Hi all, I am trying to generate plausible aligned sequences from a MSA.
My current idea is to use hmmer's hmmbuild to build a hmm model, then hmmemit -> hmmalign to generate an aligned sequence.
However, it seems like hmmbuild is realigning the sequences. Therefore the final aligned sequence does not match my original MSA.
Does anyone have any suggestions? Thanks, David
Example
The starting MSA (using PF00313 from Pfam):
A0A1G7SQH8.1/3-67 -QGF.V..K...W..F.......NA...E......K....G...F..G............F......I........G..........P..........D...........D.........G..........G............E.......D..........V..F..VH..F....S..A.I......E...D..RG.................gF.R..S...L......D.....E.....G.A...R....V..E.....Y..E.ASP.........GQR....G...L...Q.A.D.RVTP-
Build HMM model:
hmmbuild -o test.log -O test_alignment.txt test.hmm PF00313.uniprot
checking the alignment produced by hmmbuild (test_alignment.txt) shows that the alignment has shifted
A0A1G7SQH8.1/3-67
~QGF.V..K...W..F.......NA...E......K....G...F..G............F......I........G..........P..........D...........D.........G..........G............E.......D..........V..F..VH..F....S..A.I......E...D..RG.................gF.R..S...L......D.....E.....G.A...R....V..E.....Y..E.ASP.........GQR....G...L...Q.A.D.RVTP
Emit a sequence gives a gapless sequence:
hmmemit test.hmm
CSD-sample1
IDGTMCTAAATSIFKKTFGFIHQHNLPEDSYKSCTYLVHSSTVEKFLQVVKPAELLCFDVEKVGPYPVGGANALQIRS
If you want
hmmemit
to sample an alignment, have you triedhmmemit -a
?This is in the help page and in the documentation:
Options controlling what to emit: -a : emit alignment
Could you provide the command line you are running and illustrate the issue with an example?
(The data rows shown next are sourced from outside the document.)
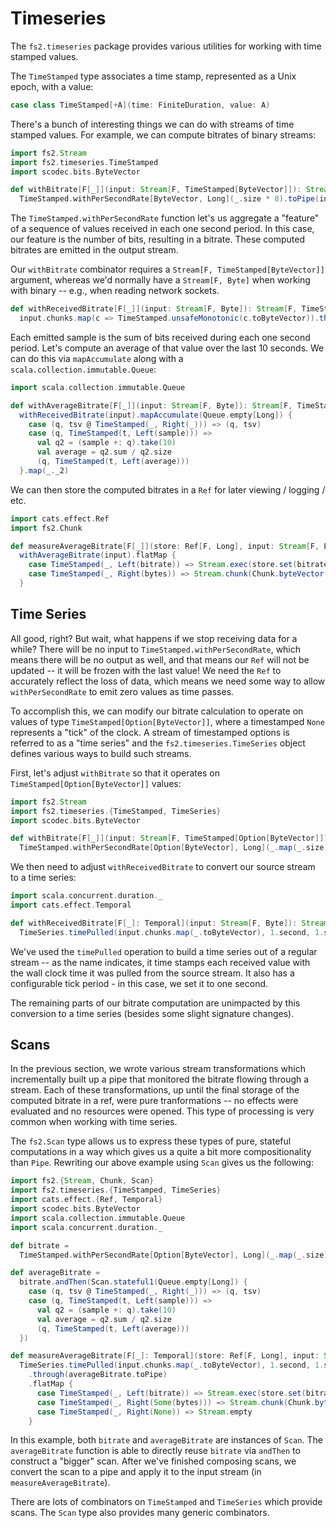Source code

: # Timeseries

The `fs2.timeseries` package provides various utilities for working with time stamped values.

The `TimeStamped` type associates a time stamp, represented as a Unix epoch, with a value:

```scala
case class TimeStamped[+A](time: FiniteDuration, value: A)
```

There's a bunch of interesting things we can do with streams of time stamped values. For example, we can compute bitrates of binary streams:

```scala
import fs2.Stream
import fs2.timeseries.TimeStamped
import scodec.bits.ByteVector

def withBitrate[F[_]](input: Stream[F, TimeStamped[ByteVector]]): Stream[F, TimeStamped[Either[Long, ByteVector]]] =
  TimeStamped.withPerSecondRate[ByteVector, Long](_.size * 8).toPipe(input)
```

The `TimeStamped.withPerSecondRate` function let's us aggregate a "feature" of a sequence of values received in each one second period. In this case, our feature is the number of bits, resulting in a bitrate. These computed bitrates are emitted in the output stream.

Our `withBitrate` combinator requires a `Stream[F, TimeStamped[ByteVector]]` argument, whereas we'd normally have a `Stream[F, Byte]` when working with binary -- e.g., when reading network sockets.

```scala
def withReceivedBitrate[F[_]](input: Stream[F, Byte]): Stream[F, TimeStamped[Either[Long, ByteVector]]] =
  input.chunks.map(c => TimeStamped.unsafeMonotonic(c.toByteVector)).through(withBitrate)
```

Each emitted sample is the sum of bits received during each one second period. Let's compute an average of that value over the last 10 seconds. We can do this via `mapAccumulate` along with a `scala.collection.immutable.Queue`:

```scala
import scala.collection.immutable.Queue

def withAverageBitrate[F[_]](input: Stream[F, Byte]): Stream[F, TimeStamped[Either[Long, ByteVector]]] =
  withReceivedBitrate(input).mapAccumulate(Queue.empty[Long]) {
    case (q, tsv @ TimeStamped(_, Right(_))) => (q, tsv)
    case (q, TimeStamped(t, Left(sample))) => 
      val q2 = (sample +: q).take(10)
      val average = q2.sum / q2.size
      (q, TimeStamped(t, Left(average)))
  }.map(_._2)
```

We can then store the computed bitrates in a `Ref` for later viewing / logging / etc.

```scala
import cats.effect.Ref
import fs2.Chunk

def measureAverageBitrate[F[_]](store: Ref[F, Long], input: Stream[F, Byte]): Stream[F, Byte] =
  withAverageBitrate(input).flatMap {
    case TimeStamped(_, Left(bitrate)) => Stream.exec(store.set(bitrate))
    case TimeStamped(_, Right(bytes)) => Stream.chunk(Chunk.byteVector(bytes))
  }
```

## Time Series

All good, right? But wait, what happens if we stop receiving data for a while? There will be no input to `TimeStamped.withPerSecondRate`, which means there will be no output as well, and that means our `Ref` will not be updated -- it will be frozen with the last value! We need the `Ref` to accurately reflect the loss of data, which means we need some way to allow `withPerSecondRate` to emit zero values as time passes.

To accomplish this, we can modify our bitrate calculation to operate on values of type `TimeStamped[Option[ByteVector]]`, where a timestamped `None` represents a "tick" of the clock. A stream of timestamped options is referred to as a "time series" and the `fs2.timeseries.TimeSeries` object defines various ways to build such streams.

First, let's adjust `withBitrate` so that it operates on `TimeStamped[Option[ByteVector]]` values:

```scala
import fs2.Stream
import fs2.timeseries.{TimeStamped, TimeSeries}
import scodec.bits.ByteVector

def withBitrate[F[_]](input: Stream[F, TimeStamped[Option[ByteVector]]]): Stream[F, TimeStamped[Either[Long, Option[ByteVector]]]] =
  TimeStamped.withPerSecondRate[Option[ByteVector], Long](_.map(_.size).getOrElse(0L) * 8).toPipe(input)
```

We then need to adjust `withReceivedBitrate` to convert our source stream to a time series:

```scala
import scala.concurrent.duration._
import cats.effect.Temporal

def withReceivedBitrate[F[_]: Temporal](input: Stream[F, Byte]): Stream[F, TimeStamped[Either[Long, Option[ByteVector]]]] =
  TimeSeries.timePulled(input.chunks.map(_.toByteVector), 1.second, 1.second).through(withBitrate)
```

We've used the `timePulled` operation to build a time series out of a regular stream -- as the name indicates, it time stamps each received value with the wall clock time it was pulled from the source stream. It also has a configurable tick period - in this case, we set it to one second.

The remaining parts of our bitrate computation are unimpacted by this conversion to a time series (besides some slight signature changes).

## Scans

In the previous section, we wrote various stream transformations which incrementally built up a pipe that monitored the bitrate flowing through a stream. Each of these transformations, up until the final storage of the computed bitrate in a ref, were pure tranformations -- no effects were evaluated and no resources were opened. This type of processing is very common when working with time series.

The `fs2.Scan` type allows us to express these types of pure, stateful computations in a way which gives us a quite a bit more compositionality than `Pipe`. Rewriting our above example using `Scan` gives us the following:

```scala
import fs2.{Stream, Chunk, Scan}
import fs2.timeseries.{TimeStamped, TimeSeries}
import cats.effect.{Ref, Temporal}
import scodec.bits.ByteVector
import scala.collection.immutable.Queue
import scala.concurrent.duration._

def bitrate =
  TimeStamped.withPerSecondRate[Option[ByteVector], Long](_.map(_.size).getOrElse(0L) * 8)

def averageBitrate =
  bitrate.andThen(Scan.stateful1(Queue.empty[Long]) { 
    case (q, tsv @ TimeStamped(_, Right(_))) => (q, tsv)
    case (q, TimeStamped(t, Left(sample))) => 
      val q2 = (sample +: q).take(10)
      val average = q2.sum / q2.size
      (q, TimeStamped(t, Left(average)))
  })

def measureAverageBitrate[F[_]: Temporal](store: Ref[F, Long], input: Stream[F, Byte]): Stream[F, Byte] =
  TimeSeries.timePulled(input.chunks.map(_.toByteVector), 1.second, 1.second)
    .through(averageBitrate.toPipe)
    .flatMap {
      case TimeStamped(_, Left(bitrate)) => Stream.exec(store.set(bitrate))
      case TimeStamped(_, Right(Some(bytes))) => Stream.chunk(Chunk.byteVector(bytes))
      case TimeStamped(_, Right(None)) => Stream.empty
    }
```

In this example, both `bitrate` and `averageBitrate` are instances of `Scan`. The `averageBitrate` function is able to directly reuse `bitrate` via `andThen` to construct a "bigger" scan. After we've finished composing scans, we convert the scan to a pipe and apply it to the input stream (in `measureAverageBitrate`).

There are lots of combinators on `TimeStamped` and `TimeSeries` which provide scans. The `Scan` type also provides many generic combinators.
Added by editing the initial question.
What do you mean by plausible aligned sequences from the MSA?
If you have an MSA do you not already have aligned sequences to use?
Yes I have lots of sequences, but I would like new sequences that are not necessarily in the MSA but which fit within the HMM model. (In the same way a trained HMM model can identify unique sequences, not necessarily only those within the training MSA. But now emitting sequences rather than searching.)